= BJ Kang =

American FBI special agent

BJ Kang is a former American Federal Bureau of Investigation special agent known for high-profile investigations of securities fraud. After leading the perp walk of Bernie Madoff in 2008 and Raj Rajaratnam in 2009, Reuters described him as possibly "the most feared man on Wall Street."

==Career==
Kang was an accountant before becoming an FBI agent. He started as an investigator in many types of cases before focusing on insider trading in 2006.

Kang was the lead investigator in the insider trading case against Raj Rajaratnam. In a Newsweek interview Rajaratnam says that when he was arrested, Kang taunted him by telling him: “Take a good look at your son. You’re not going to see him for a long time. Your wife doesn’t seem so upset. Because she’s going to spend all your money.”
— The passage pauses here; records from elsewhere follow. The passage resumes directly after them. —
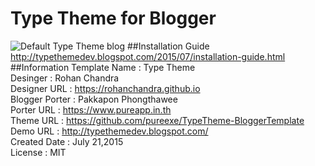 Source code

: # Type Theme for Blogger
![Default Type Theme blog](https://cloud.githubusercontent.com/assets/816965/5142407/19742e48-71d6-11e4-8d9d-fdfe010784f0.png)
##Installation Guide 
http://typethemedev.blogspot.com/2015/07/installation-guide.html  
##Information
Template Name  : Type Theme  
Desinger       : Rohan Chandra  
Designer URL   : https://rohanchandra.github.io  
Blogger Porter : Pakkapon Phongthawee  
Porter URL     : https://www.pureapp.in.th  
Theme URL      : https://github.com/pureexe/TypeTheme-BloggerTemplate  
Demo URL	   : http://typethemedev.blogspot.com/  
Created Date   : July 21,2015  
License        : MIT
He led the investigation into insider trading at S.A.C. Capital Advisors in 2011, concentrating efforts on arresting Mathew Martoma and attempting to get him to flip on S.A.C. Capital head Steve Cohen. By 2012, he would move on from New York to the Washington office, sparking some concern that his departure along with two other key investigation and prosecution team members would cause the insider trading cases pursued by the FBI to falter.

In 2022, he joined Binance as Head of Investigations.